**EXERCISE OBJECTIVE**
The expected answer comprises all lines from the entries that contain the string "badge".

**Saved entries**
-=-=-
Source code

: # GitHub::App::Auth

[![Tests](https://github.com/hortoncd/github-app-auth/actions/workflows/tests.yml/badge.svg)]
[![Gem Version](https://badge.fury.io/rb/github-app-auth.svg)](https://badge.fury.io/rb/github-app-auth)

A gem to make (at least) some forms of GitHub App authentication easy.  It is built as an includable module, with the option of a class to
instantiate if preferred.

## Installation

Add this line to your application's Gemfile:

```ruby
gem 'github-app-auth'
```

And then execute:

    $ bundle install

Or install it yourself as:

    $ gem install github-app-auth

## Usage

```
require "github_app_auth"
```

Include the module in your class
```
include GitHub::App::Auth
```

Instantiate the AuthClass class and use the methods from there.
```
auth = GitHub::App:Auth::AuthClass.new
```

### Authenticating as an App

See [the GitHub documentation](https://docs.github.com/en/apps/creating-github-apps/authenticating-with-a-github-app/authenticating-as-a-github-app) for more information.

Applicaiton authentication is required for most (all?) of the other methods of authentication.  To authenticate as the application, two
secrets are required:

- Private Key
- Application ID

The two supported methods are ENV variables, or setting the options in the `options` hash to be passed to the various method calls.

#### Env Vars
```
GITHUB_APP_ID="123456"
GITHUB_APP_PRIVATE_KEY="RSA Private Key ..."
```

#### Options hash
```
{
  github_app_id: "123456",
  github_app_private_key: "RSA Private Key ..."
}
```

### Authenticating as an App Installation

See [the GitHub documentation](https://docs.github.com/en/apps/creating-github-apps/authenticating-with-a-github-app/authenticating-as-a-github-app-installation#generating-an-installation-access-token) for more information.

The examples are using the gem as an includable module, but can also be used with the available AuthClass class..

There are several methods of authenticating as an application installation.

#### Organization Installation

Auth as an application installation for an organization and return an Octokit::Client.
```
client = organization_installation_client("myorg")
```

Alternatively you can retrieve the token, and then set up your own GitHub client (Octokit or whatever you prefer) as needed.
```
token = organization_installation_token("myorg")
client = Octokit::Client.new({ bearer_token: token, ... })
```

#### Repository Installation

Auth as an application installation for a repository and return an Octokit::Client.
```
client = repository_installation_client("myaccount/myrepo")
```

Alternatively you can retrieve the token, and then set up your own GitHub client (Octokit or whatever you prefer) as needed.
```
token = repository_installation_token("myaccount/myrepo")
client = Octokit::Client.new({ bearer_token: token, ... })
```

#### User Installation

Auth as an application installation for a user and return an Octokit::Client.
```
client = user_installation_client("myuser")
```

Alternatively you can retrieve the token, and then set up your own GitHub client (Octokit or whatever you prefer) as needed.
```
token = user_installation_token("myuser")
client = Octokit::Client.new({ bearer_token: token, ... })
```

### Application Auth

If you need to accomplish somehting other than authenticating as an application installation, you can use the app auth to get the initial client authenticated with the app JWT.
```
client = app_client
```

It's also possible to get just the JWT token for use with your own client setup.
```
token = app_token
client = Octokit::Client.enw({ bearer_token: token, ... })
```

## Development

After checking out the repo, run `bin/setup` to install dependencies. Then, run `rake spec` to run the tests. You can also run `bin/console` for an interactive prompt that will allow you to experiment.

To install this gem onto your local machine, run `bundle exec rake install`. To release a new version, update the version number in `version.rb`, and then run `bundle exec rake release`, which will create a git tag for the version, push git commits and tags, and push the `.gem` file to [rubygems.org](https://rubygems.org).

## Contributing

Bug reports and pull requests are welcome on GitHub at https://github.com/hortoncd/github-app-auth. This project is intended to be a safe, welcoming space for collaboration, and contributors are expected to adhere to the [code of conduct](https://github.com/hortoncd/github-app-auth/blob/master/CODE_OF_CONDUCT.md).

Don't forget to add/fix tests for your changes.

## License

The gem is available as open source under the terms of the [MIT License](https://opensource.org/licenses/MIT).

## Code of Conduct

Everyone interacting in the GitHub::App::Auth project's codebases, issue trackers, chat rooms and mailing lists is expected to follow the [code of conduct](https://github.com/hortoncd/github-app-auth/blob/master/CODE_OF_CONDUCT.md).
-=-=-
**TASK RESULT**
[![Tests](https://github.com/hortoncd/github-app-auth/actions/workflows/tests.yml/badge.svg)]
[![Gem Version](https://badge.fury.io/rb/github-app-auth.svg)](https://badge.fury.io/rb/github-app-auth)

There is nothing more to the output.